Le principal commissaire de la police locale de OviedoFrancisco Javier Lozano, résume l’opération avec une seule phrase: « Nous avons démantelé le La maison d’Horro« . Grâce à une enquête menée par les agents du corps municipal, ils se sont avérés détenu un homme et une femme, un mariage de 53 et 48 ansqui avait enfermé leurs trois enfants dans une villa pendant près de quatre ans, en particulier depuis décembre 2021. Les enfants, deux jumeaux de huit ans et un tiers de dix, Ils étaient sans scolarité et n’avaient même pas marché sur le jardin de la maison depuis lors. « Ils étaient inconscients de tout contact avec la réalité. L’un d’eux a touché l’herbe avec leurs mains surprise. Dès que nous les avons sorties, les trois ont commencé à respirer profondément comme s’ils n’avaient jamais été à l’extérieur », explique l’un des chercheurs qui ont participé à l’opération.
Le père des petits est allemand et la mère d’origine américainebien qu’il ait également une nationalité allemande. Les deux restent au siège de la garde civile d’Oviedo, qui est le corps qui assume maintenant le cas de poursuivre les enquêtes, bien que les travaux effectués jusqu’à présent aient été effectués par la police locale. Les trois enfants, assistés à tout moment par les autorités et par le personnel des services sociaux de la Principauté, sont déjà sûrs et sous la tutelle du gouvernement régional. « Nous avons renvoyé trois mineurs à la vie. Je n’ai jamais pensé que quelque chose comme ça pourrait arriver dans ce pays« Francisco Javier Lozano explique.

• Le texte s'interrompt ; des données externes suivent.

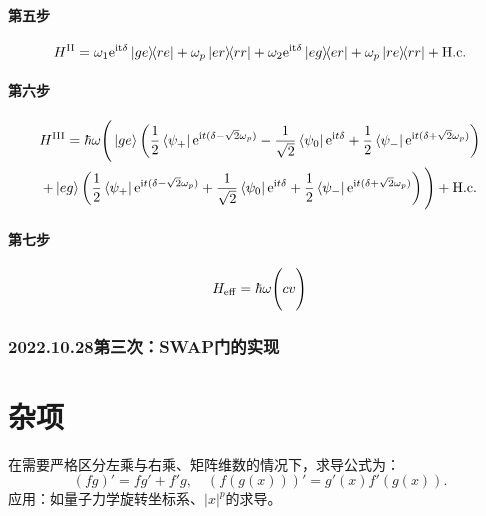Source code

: \documentclass[
fontsetup = font-setup-open.tex,
titlesetup = titles-setup.tex
]{AJbook}
\numberwithin{equation}{section}
\begin{document}
\subsection{第五步}
\begin{equation}\label{key}
H^{\mathrm{II}}=\omega_1\mathrm{e}^{\mathrm{it\delta}}\ketbra{ge}{re}
+\omega_p\ketbra{er}{rr}
+\omega_2\mathrm{e}^{\mathrm{it\delta}}\ketbra{eg}{er}
+\omega_p\ketbra{re}{rr}+\mathrm{H.c.}
\end{equation}
\subsection{第六步}
\begin{multline}
H^{\mathrm{III}}=\hbar\omega\Bigg(\ket{ge}\left(\frac{1}{2}\bra{\psi_+}\mathrm{e}^{\mathrm{i}t(\delta-\sqrt{2}\omega_p)}-\frac{1}{\sqrt{2}}\bra{\psi_0}\mathrm{e}^{\mathrm{i}t \delta}+\frac{1}{2}\bra{\psi_-}\mathrm{e}^{\mathrm{i}t (\delta+\sqrt{2}\omega_p)}\right)\\
+\ket{eg}\left(\frac{1}{2}\bra{\psi_+}\mathrm{e}^{\mathrm{i}t(\delta-\sqrt{2}\omega_p)}+\frac{1}{\sqrt{2}}\bra{\psi_0}\mathrm{e}^{\mathrm{i}t \delta}+\frac{1}{2}\bra{\psi_-}\mathrm{e}^{\mathrm{i}t (\delta+\sqrt{2}\omega_p)}\right)\Bigg)+\mathrm{H.c.}
\end{multline}
\subsection{第七步}
\begin{equation}\label{key}
H_{\mathrm{eff}}=\hbar\omega\Bigg(	cv\Bigg)
\end{equation}
\section[2022.10.28第三次]{2022.10.28第三次：SWAP门的实现}
\part{杂项}
在需要严格区分左乘与右乘、矩阵维数的情况下，求导公式为：
\begin{equation}\label{key}
(fg)'=fg'+f'g,\quad (f(g(x)))'=g'(x)f'(g(x)).
\end{equation}
应用：如量子力学旋转坐标系、$ |x|^p $的求导。
\appendix

\backmatter
\printbibliography[heading=bibintoc]

\listoffigures
\listoftables

{\footnotesize
{}
\printindex}
\end{document}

L’opération a commencé le 14 avril à la suite de L’appel d’un voisin, qui a alerté le service familial et d’enfance de la ville d’Oviedo d’une situation qui semblait « suspecte ». La femme a dit qu’elle était presque sûre que les enfants vivaient dans la maison parce que parfois elle écoutait des voix et les avait vues par les fenêtres, mais qu’ils ne sont jamais sortis et que, par conséquent, ils ne sont pas allés à l’école. La police locale d’Oviedo a parmi ses pouvoirs pour contrôler la scolarité des mineurs, une enquête a donc été lancée. Était Plusieurs jours de surveillance contre le chaletsurtout aux heures où les enfants doivent être en classe. « Il n’y avait pas de mouvement, les stores étaient toujours en baisse. Dans la maison, seul l’homme a été censuré, mais nous ne l’avons pas vu partir à aucun moment. Il n’a ouvert la porte que pour récupérer les ordres alimentaires des supermarchés. Il n’y avait pas de véhicules », explique un inspecteur du corps municipal.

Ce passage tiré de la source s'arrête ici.